• **Aim of the exercise**: Output exactly the lines that run from the start of the records to the line with "gcloud secrets versions access latest", counting both ends, and skip the pictures.
══ The input ══
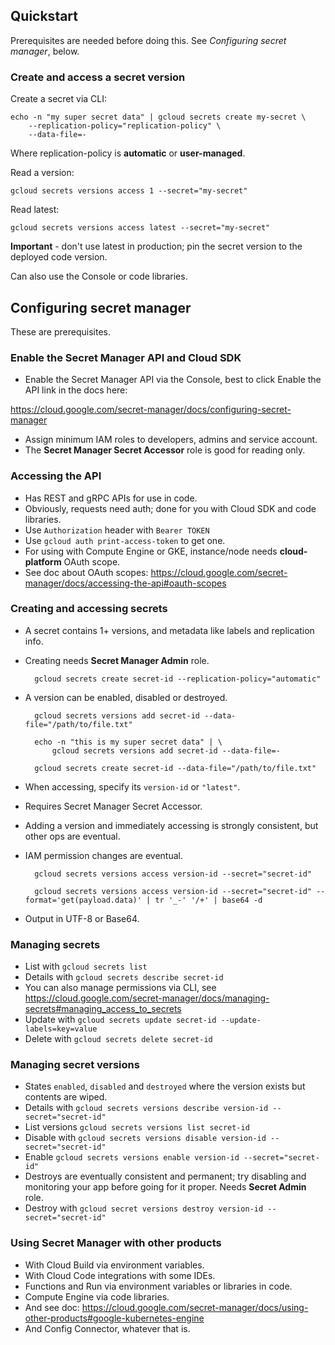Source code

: ## Quickstart

Prerequisites are needed before doing this. See *Configuring secret manager*, below.

### Create and access a secret version

Create a secret via CLI:

	echo -n "my super secret data" | gcloud secrets create my-secret \
        --replication-policy="replication-policy" \
        --data-file=-

Where replication-policy is **automatic** or **user-managed**.

Read a version:

	gcloud secrets versions access 1 --secret="my-secret"

Read latest:

	gcloud secrets versions access latest --secret="my-secret"

**Important** - don't use latest in production; pin the secret version to the deployed code version.

Can also use the Console or code libraries.


## Configuring secret manager

These are prerequisites.

### Enable the Secret Manager API and Cloud SDK

- Enable the Secret Manager API via the Console, best to click Enable the API link in the docs here:

https://cloud.google.com/secret-manager/docs/configuring-secret-manager

- Assign minimum IAM roles to developers, admins and service account.
- The **Secret Manager Secret Accessor** role is good for reading only.

### Accessing the API

- Has REST and gRPC APIs for use in code.
- Obviously, requests need auth; done for you with Cloud SDK and code libraries.
- Use `Authorization` header with `Bearer TOKEN`
- Use `gcloud auth print-access-token` to get one.
- For using with Compute Engine or GKE, instance/node needs **cloud-platform** OAuth scope.
- See doc about OAuth scopes: https://cloud.google.com/secret-manager/docs/accessing-the-api#oauth-scopes

### Creating and accessing secrets

- A secret contains 1+ versions, and metadata like labels and replication info.
- Creating needs **Secret Manager Admin** role.

	    gcloud secrets create secret-id --replication-policy="automatic"

- A version can be enabled, disabled or destroyed.

	    gcloud secrets versions add secret-id --data-file="/path/to/file.txt"
	
	    echo -n "this is my super secret data" | \
            gcloud secrets versions add secret-id --data-file=-
	
	    gcloud secrets create secret-id --data-file="/path/to/file.txt"
	
- When accessing, specify its `version-id` or `"latest"`.
- Requires Secret Manager Secret Accessor.
- Adding a version and immediately accessing is strongly consistent, but other ops are eventual.
- IAM permission changes are eventual.

    	gcloud secrets versions access version-id --secret="secret-id"
	
    	gcloud secrets versions access version-id --secret="secret-id" --format='get(payload.data)' | tr '_-' '/+' | base64 -d
	
- Output in UTF-8 or Base64.

### Managing secrets

- List with `gcloud secrets list`
- Details with `gcloud secrets describe secret-id`
- You can also manage permissions via CLI, see https://cloud.google.com/secret-manager/docs/managing-secrets#managing_access_to_secrets
- Update with `gcloud secrets update secret-id --update-labels=key=value`
- Delete with `gcloud secrets delete secret-id`

### Managing secret versions

- States `enabled`, `disabled` and `destroyed` where the version exists but contents are wiped.
- Details with `gcloud secrets versions describe version-id --secret="secret-id"`
- List versions `gcloud secrets versions list secret-id`
- Disable with `gcloud secrets versions disable version-id --secret="secret-id"`
- Enable `gcloud secrets versions enable version-id --secret="secret-id"`
- Destroys are eventually consistent and permanent; try disabling and monitoring your app before going for it proper. Needs **Secret Admin** role.
- Destroy with `gcloud secret versions destroy version-id --secret="secret-id"`

### Using Secret Manager with other products

- With Cloud Build via environment variables.
- With Cloud Code integrations with some IDEs.
- Functions and Run via environment variables or libraries in code.
- Compute Engine via code libraries.
- And see doc: https://cloud.google.com/secret-manager/docs/using-other-products#google-kubernetes-engine
- And Config Connector, whatever that is.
═══
• **Answer space**:
Source code

: ## Quickstart

Prerequisites are needed before doing this. See *Configuring secret manager*, below.

### Create and access a secret version

Create a secret via CLI:

	echo -n "my super secret data" | gcloud secrets create my-secret \
        --replication-policy="replication-policy" \
        --data-file=-

Where replication-policy is **automatic** or **user-managed**.

Read a version:

	gcloud secrets versions access 1 --secret="my-secret"

Read latest:

	gcloud secrets versions access latest --secret="my-secret"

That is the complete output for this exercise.